Losing weight is tough and millions of Americans purchase products every day to help in that endeavor. Most of them don’t work. Millions of Americans also take the advice of TV’s Dr. Mehmet Oz seriously, too. According to NBC News on June 17, the Senate wanted to know why Dr. Oz pushes diet products that don’t work on his show.
The very popular Dr. Mehmet Oz is actually a cardiothoracic surgeon, but most people know him from his TV show. And since people take his word as gospel, Claire McCaskill, a Democratic senator from Missouri who chairs a subcommittee on consumer protection, wanted to know why he “cheapens his show” by hawking questionable products.
“I don’t get why you need to say this stuff because you know it’s not true. So why, when you have this amazing megaphone…why would you cheapen your show by saying things like that?”
Senator McCaskill talked about the so-called "Dr. Oz Effect." "When you feature a product on your show it creates what has become known as the ‘Dr. Oz Effect’ — dramatically boosting sales and driving scam artists to pop up overnight using false and deceptive ads to sell questionable products,’ she said. “While I understand that your message is occasionally focused on basics like healthy eating and exercise, I am concerned that you are melding medical advice, news, and entertainment in a way that harms consumers.”
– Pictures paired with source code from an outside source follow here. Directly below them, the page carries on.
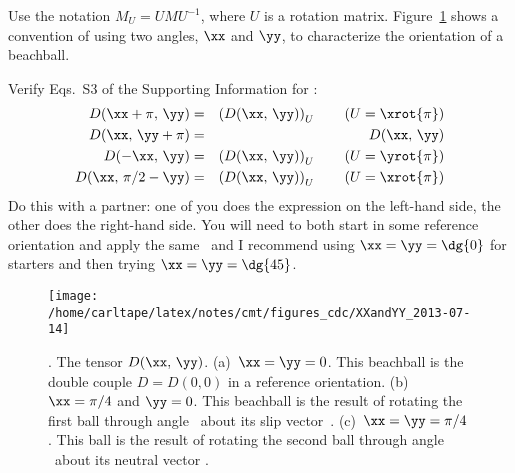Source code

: \documentclass[11pt,titlepage,fleqn]{article}
\newcommand{\bvec}{\textcolor{blue}{\mbb}}
\newcommand{\svec}{\mbs}
\begin{document}
%
Use the notation $M_U=UMU^{-1}$, where $U$ is a rotation matrix. Figure~\ref{fig:XXandYY} shows a convention of using two angles, $\xx$ and $\yy$, to characterize the orientation of a beachball.

Verify Eqs.~S3 of the Supporting Information for \citet{TapeTape2013}:
%
\begin{eqnarray}
D(\xx+\pi,\,\yy)&=&\left(D(\xx,\,\yy)\right)_U\hspace{20pt}(U=\xrot{\pi})
\label{eq1}
\\
D(\xx,\,\yy+\pi)&=&D(\xx,\,\yy)
\label{eq2}
\\
D(-\xx,\,\yy)&=&\left(D(\xx,\,\yy)\right)_U\hspace{20pt}(U=\yrot{\pi})
\label{eq3}
\\
D(\xx,\,\pi/2-\yy)&=&\left(D(\xx,\,\yy)\right)_U\hspace{20pt}(U=\xrot{\pi})
\label{eq4}
\end{eqnarray}
%
Do this with a partner: one of you does the expression on the left-hand side, the other does the right-hand side. You will need to both start in some reference orientation and apply the same \xx\ and \yy\; I recommend using $\xx=\yy=\dg{0}$ for starters and then trying $\xx=\yy=\dg{45}$.


\begin{figure}[h]
\center
\texttt{[image: /home/carltape/latex/notes/cmt/figures\_cdc/XXandYY\_2013-07-14]}
\caption{
\citep[Figure~8 of][]{TapeTape2013}. The tensor $D(\xx,\,\yy)$.
(a)~$\xx=\yy=0$. This beachball is the double couple $D=D(0,0)$ in a reference orientation.
(b)~$\xx=\pi/4$ and $\yy=0$. This beachball is the result of rotating the first ball through angle \xx\ about its slip vector~\svec.
(c)~$\xx=\yy=\pi/4$. This ball is the result of rotating the second ball through angle \yy\ about its neutral vector \bvec.
\label{fig:XXandYY}
}
\end{figure}




\end{document}
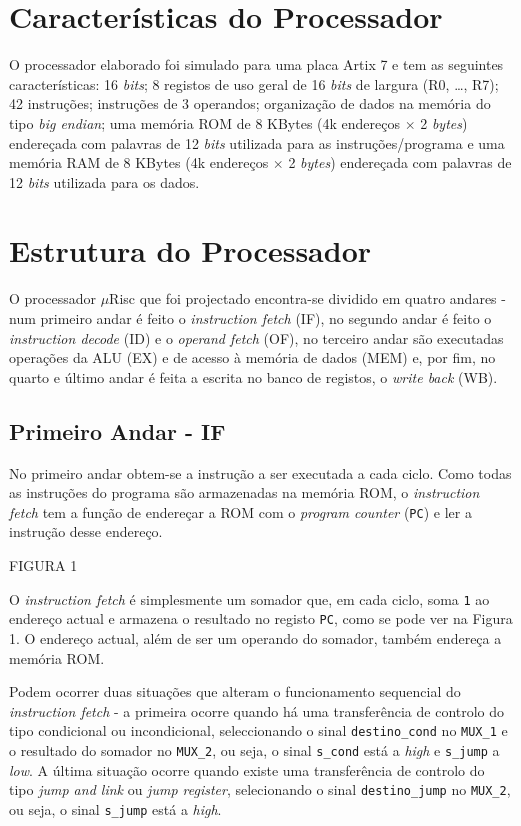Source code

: \documentclass[11pt]{article}
\numberwithin{equation}{section}
\begin{document}
\section{Características do Processador}

O processador elaborado foi simulado para uma placa Artix 7 e tem as seguintes características: 16 \textit{bits}; 8 registos de uso geral de 16 \textit{bits} de largura (R0, \ldots, R7); 42 instruções; instruções de 3 operandos; organização de dados na memória do tipo \textit{big endian}; uma memória ROM de 8 KBytes (4k endereços $\times$ 2 \textit{bytes}) endereçada com palavras de 12 \textit{bits} utilizada para as instruções/programa e uma memória RAM de 8 KBytes (4k endereços $\times$ 2 \textit{bytes}) endereçada com palavras de 12 \textit{bits} utilizada para os dados.

\section{Estrutura do Processador}

O processador $\mu$Risc que foi projectado encontra-se dividido em quatro andares - num primeiro andar é feito o \textit{instruction fetch} (IF), no segundo andar é feito o \textit{instruction decode} (ID) e o \textit{operand fetch} (OF), no terceiro andar são executadas operações da ALU (EX) e de acesso à memória de dados (MEM) e, por fim, no quarto e último andar é feita a escrita no banco de registos, o \textit{write back} (WB).

\subsection{Primeiro Andar - IF}

No primeiro andar obtem-se a instrução a ser executada a cada ciclo. Como todas as instruções do programa são armazenadas na memória ROM, o \textit{instruction fetch} tem a função de endereçar a ROM com o \textit{program counter} (\texttt{PC}) e ler a instrução desse endereço.

FIGURA 1

O \textit{instruction fetch} é simplesmente um somador que, em cada ciclo, soma \texttt{1} ao endereço actual e armazena o resultado no registo \texttt{PC}, como se pode ver na Figura 1. O endereço actual, além de ser um operando do somador, também endereça a memória ROM.

Podem ocorrer duas situações que alteram o funcionamento sequencial do \textit{instruction fetch} - a primeira ocorre quando há uma transferência de controlo do tipo condicional ou incondicional, seleccionando o sinal \texttt{destino\_cond} no \texttt{MUX\_1} e o resultado do somador no \texttt{MUX\_2}, ou seja, o sinal \texttt{s\_cond} está a \textit{high} e \texttt{s\_jump} a \textit{low}. A última situação ocorre quando existe uma transferência de controlo do tipo \textit{jump and link} ou \textit{jump register}, selecionando o sinal \texttt{destino\_jump} no \texttt{MUX\_2}, ou seja, o sinal \texttt{s\_jump} está a \textit{high}.
\end{document}
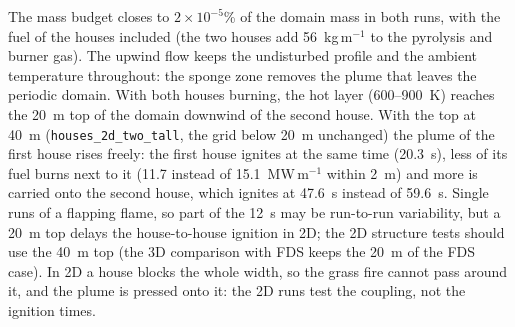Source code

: \documentclass[11pt,a4paper]{article}
\newcommand{\code}[1]{\texttt{#1}}
\begin{document}
The mass budget closes to $2\times10^{-5}$\% of the domain mass in both runs, with the fuel of the houses
included (the two houses add 56~kg\,m$^{-1}$ to the pyrolysis and burner gas). The upwind flow keeps the
undisturbed profile and the ambient temperature throughout: the sponge zone removes the plume that leaves
the periodic domain. With both houses burning, the hot layer (600--900~K) reaches the 20~m top of the domain
downwind of the second house. With the top at 40~m (\code{houses\_2d\_two\_tall}, the grid below 20~m
unchanged) the plume of the first house rises freely: the first house ignites at the same time (20.3~s), less
of its fuel burns next to it (11.7 instead of 15.1~MW\,m$^{-1}$ within 2~m) and more is carried onto the second
house, which ignites at 47.6~s instead of 59.6~s. Single runs of a flapping flame, so part of the 12~s may be
run-to-run variability, but a 20~m top delays the house-to-house ignition in 2D; the 2D structure tests should
use the 40~m top (the 3D comparison with FDS keeps the 20~m of the FDS case). In 2D a house blocks the whole
width, so the grass fire cannot pass around it, and the plume is pressed onto it: the 2D runs test the
coupling, not the ignition times.
\end{document}
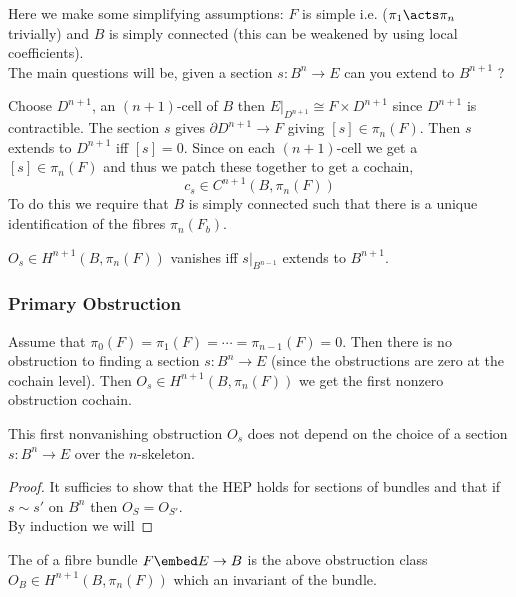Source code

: \documentclass[12pt]{extarticle}
\begin{document}
\begin{rmk}
Here we make some simplifying assumptions: $F$ is simple i.e. ($\pi_1 \acts \pi_n$ trivially) and $B$ is simply connected (this can be weakened by using local coefficients).  
\bigskip\\
The main questions will be, given a section $s : B^n \to E$ can you extend to $B^{n+1}$ ?
\end{rmk}

Choose $D^{n+1}$, an $(n+1)$-cell of $B$ then $E|_{D^{n+1}} \cong F \times D^{n+1}$ since $D^{n+1}$ is contractible. The section $s$ gives $\partial D^{n+1} \to F$ giving $[s] \in \pi_n(F)$. Then $s$ extends to $D^{n+1}$ iff $[s] = 0$. Since on each $(n+1)$-cell we get a $[s] \in \pi_n(F)$ and thus we patch these together to get a cochain,
\[ c_s \in C^{n+1}(B, \pi_n(F)) \]
To do this we require that $B$ is simply connected such that there is a unique identification of the fibres $\pi_n(F_b)$. 

\begin{thm}
$O_s \in H^{n+1}(B, \pi_n(F))$ vanishes iff $s|_{B^{n-1}}$ extends to $B^{n+1}$. 
\end{thm}

\subsubsection{Primary Obstruction}

Assume that $\pi_0(F) = \pi_1(F) = \cdots = \pi_{n-1}(F) = 0$. Then there is no obstruction to finding a section $s : B^n \to E$ (since the obstructions are zero at the cochain level). Then $O_s \in H^{n+1}(B, \pi_n(F))$ we get the first nonzero obstruction cochain.

\begin{prop}
This first nonvanishing obstruction $O_s$ does not depend on the choice of a section $s : B^n \to E$ over the $n$-skeleton.
\end{prop}

\begin{proof}
It sufficies to show that the HEP holds for sections of bundles and that if $s \sim s'$ on $B^n$ then $O_S = O_{S'}$. 
\bigskip\\
By induction we will 
\end{proof}

\begin{definition}
The  of a fibre bundle $F \embed E \to B$ is the above obstruction class $O_B \in H^{n+1}(B, \pi_n(F))$ which an invariant of the bundle. 
\end{definition}
\end{document}
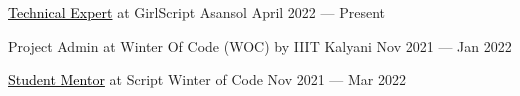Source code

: \href{https://media-exp1.licdn.com/dms/image/C4D2DAQFe_g8MmZZCKA/profile-treasury-image-shrink_1280_1280/0/1650306774998?e=2147483647&v=beta&t=hX0gnDjzG83VSMkTiWUa4FVBo8SGNfmNlMMq7jtOg40}{\textcolor{black}{Technical Expert}} at GirlScript Asansol \hfill April 2022 --- Present

Project Admin at Winter Of Code (WOC) by IIIT Kalyani \hfill Nov 2021 --- Jan 2022

\href{https://media-exp2.licdn.com/dms/image/C4D2DAQEA_6LRDAI8eg/profile-treasury-document-images_800/1/1648468599618?e=1657756800&v=beta&t=hL2_ffWTPAjbkLPQvlRSlOXnvwtfpUXJf3YrcgO-8Ao}{\textcolor{black}{Student Mentor}} at Script Winter of Code \hfill   Nov 2021 --- Mar 2022

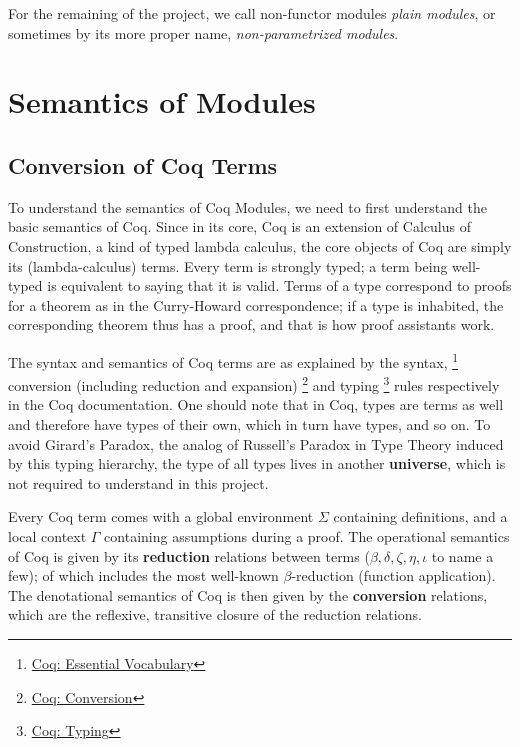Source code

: For the remaining of the project, we call non-functor modules \emph{plain
modules}, or sometimes by its more proper name, \emph{non-parametrized modules}.


\section{Semantics of Modules}
\label{sec:semantics-of-modules}
\subsection{Conversion of Coq Terms}

To understand the semantics of Coq Modules, we need to first understand the
basic semantics of Coq. Since in its core, Coq is an extension of Calculus of
Construction, a kind of typed lambda calculus, the core objects of Coq are
simply its (lambda-calculus) terms. Every term is strongly typed; a term being
well-typed is equivalent to saying that it is valid. Terms of a type correspond
to proofs for a theorem as in the Curry-Howard correspondence; if a type is
inhabited, the corresponding theorem thus has a proof, and that is how proof
assistants work. 

The syntax and semantics of Coq terms are as explained by the syntax,
\footnote{\href{https://coq.inria.fr/refman/language/core/basic.html\#essential-vocabulary}
{Coq: Essential Vocabulary}} conversion (including reduction and expansion)
\footnote{\href{https://coq.inria.fr/refman/language/core/conversion.html} {Coq:
Conversion}} and typing
\footnote{\href{https://coq.inria.fr/refman/language/cic.html} {Coq: Typing}}
rules respectively in the Coq documentation. One should note that in Coq, types
are terms as well and therefore have types of their own, which in turn have
types, and so on. To avoid Girard's Paradox, the analog of Russell's Paradox in
Type Theory induced by this typing hierarchy, the type of all types lives in
another \textbf{universe}, which is not required to understand in this project.

Every Coq term comes with a global environment $\Sigma$ containing definitions,
and a local context $\Gamma$ containing assumptions during a proof. The
operational semantics of Coq is given by its \textbf{reduction} relations
between terms ($\beta, \delta,\zeta,\eta,\iota$ to name a few); of which
includes the most well-known $\beta$-reduction (function application). The
denotational semantics of Coq is then given by the \textbf{conversion}
relations, which are the reflexive, transitive closure of the reduction
relations.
While Dr. Oz admitted he uses “flowery” language on his show, he said he realizes that scammers take advantage of his recommendations to sell products that don’t work. “I concede to my colleagues at the FTC that I am making their job more difficult,” he said. He told the panel that you have to be passionate to engage your audience; therefore, the “flowery” language.
In his defense, Dr. Oz said, “I actually do personally believe in the items I talk about on the show. I recognize that oftentimes they don’t have the scientific muster to pass as fact. I have given my family these products.” He also stated that the products give people hope to keep trying to lose weight.
According to the Federal Trade Commission (FTC), they have been struggling for over 80 years to get fake diet products off the market. The internet, however, has made their job even harder. It’s oftentimes impossible to track down the perpetrators of diet scams and celebrity endorsements don’t help.
"For instance, within weeks of an April 2012 Dr. Oz Show touting green coffee bean extract as a miracle fat burning pill that works for everyone, the marketers of the Pure Green Coffee dietary supplement took to the Internet making overblown claims — like ‘lose 20 pounds in four weeks’ and ‘lose 20 pounds and two to four inches of belly fat in two to three months’ — for their dietary supplement," said the FTC’s Mary Koelbel Engle.
“In the past 10 years, the Commission has brought 82 law enforcement actions challenging false or unsubstantiated claims about the efficacy of a wide variety of weight-loss products and services."
Dr. Oz has, in fact, sued some of the companies using his image. He said he does not sell products and that scammers will use his face no matter what.
McCaskill wouldn’t give up. “I want to see all that floweriness, all that passion, about the beauty of a walk at sunset,” she said. “The scientific community is almost monolithic against you in terms of the efficacy of a few products that you have called miracles. I just don’t understand why you need to go there … You are being made an example of today because of the power you have in this space.”
I doubt any of us will see a downturn in the products promising instant and marvelous weight loss in our lifetimes. However, the FTC asks us to use some common sense when looking for and purchasing a new "miracle" diet product. If the ad makes the claim that their product does any of the the following, don’t buy it!
- Causes weight loss of two pounds or more a week for a month or more without dieting or exercise;
- Causes substantial weight loss no matter what or how much the consumer eats;
- Causes permanent weight loss even after the consumer stops using the product;
- Safely enables consumers to lose more than three pounds per week for more than four weeks;
- Causes substantial weight loss for all users; or
- Causes substantial weight loss by wearing a product on the body or rubbing it into the skin.